Depuis plus de 30 ans, le journaliste Olivier Cachin fait figure de spécialiste des cultures urbaines même si ses connaissances musicales dépassent largement les contours du hip hop. Son émission « Rapline » sur M6, au début des années 90, a accéléré sa notoriété et installé son image de fin connaisseur dans cet univers où la cadence des mots porte le message social d’une jeunesse en manque de considération.
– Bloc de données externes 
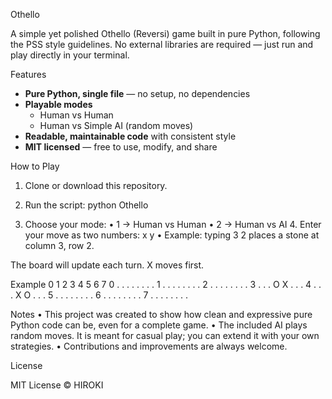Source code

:  Othello

A simple yet polished Othello (Reversi) game built in pure Python, following  
the PSS style guidelines. No external libraries are required — just run and  
play directly in your terminal.

 Features
- **Pure Python, single file** — no setup, no dependencies  
- **Playable modes**  
  - Human vs Human  
  - Human vs Simple AI (random moves)  
- **Readable, maintainable code** with consistent style  
- **MIT licensed** — free to use, modify, and share  

 How to Play
1. Clone or download this repository.  
2. Run the script:  python Othello

3.	Choose your mode:
	•	1 → Human vs Human
	•	2 → Human vs AI
	4.	Enter your move as two numbers: x y
	•	Example: typing 3 2 places a stone at column 3, row 2.

The board will update each turn. X moves first. 

Example
  0 1 2 3 4 5 6 7
0 . . . . . . . .
1 . . . . . . . .
2 . . . . . . . .
3 . . . O X . . .
4 . . . X O . . .
5 . . . . . . . .
6 . . . . . . . .
7 . . . . . . . .

Notes
	•	This project was created to show how clean and expressive pure Python code
can be, even for a complete game.
	•	The included AI plays random moves. It is meant for casual play; you can
extend it with your own strategies.
	•	Contributions and improvements are always welcome.

License

MIT License © HIROKI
Olivier Cachin est l’auteur de nombreux ouvrages dont « Le dictionnaire du rap » (Éditions Scali), une introduction fort documentée à l’histoire mouvementée de ces soubresauts rythmiques et poétiques. Des Last Poets à Dr Dre, ils y sont tous. L’occasion de comprendre que le « flow » des rappeurs prend sa source dans la culture populaire africaine-américaine ancestrale des premiers prêches. 

© Joe Farmer/RFI
Livre de Laurent Rigoulet (Éd. Don Quichotte).

 

Certes, il est difficile de définir une date de naissance à cette forme d’expression viscéralement revendicatrice. Dans « Brûle » (Éditions Don Quichotte), Laurent Rigoulet nous plonge dans le quotidien de la communauté noire, à l’aube d’une révolution artistique et sociologique, dont les principaux acteurs dessinent, pas à pas, les contours. Ils s’appellent DJ Kool Herc, Grandmaster Flash, Afrika Bambaataa. Ils inventent un son, une humeur, un mode de vie, un discours. Ils seront les pionniers d’une culture rebelle et d’une tonalité revendicatrice. Issus d’une population désœuvrée du Bronx, ces fortes têtes parviendront à donner du sens à leur combat souterrain. Mais, bientôt rattrapés par l’industrie du disque, ces valeureux artisans du rap originel ne pourront que constater leur échec face à la puissance destructrice du commerce musical qui ne manquera pas d’édulcorer une intention, des mots, une force d’expression authentique. Réhabiliter la lutte, la protestation, l’implication, l’engagement est un devoir citoyen... Tel est peut-être le message en filigrane de « Brûle » face aux crispations du XXIè siècle ?

© Joe Farmer/RFI
Laurent Rigoulet au micro de Joe Farmer.

 

Les instrumentistes écrivent des partitions. Les écrivains cadencent les lettres. Ces deux mondes se lisent et s’écoutent…

 

À lire :

- « Kendrick Lamar, de Compton à la Maison-Blanche » (Éditions Le Mot et le Reste) – 2020

- « Le dictionnaire du rap » (Éditions Scali) – 2007

- « Brûle » (Éditions Don Quichotte) – 2016.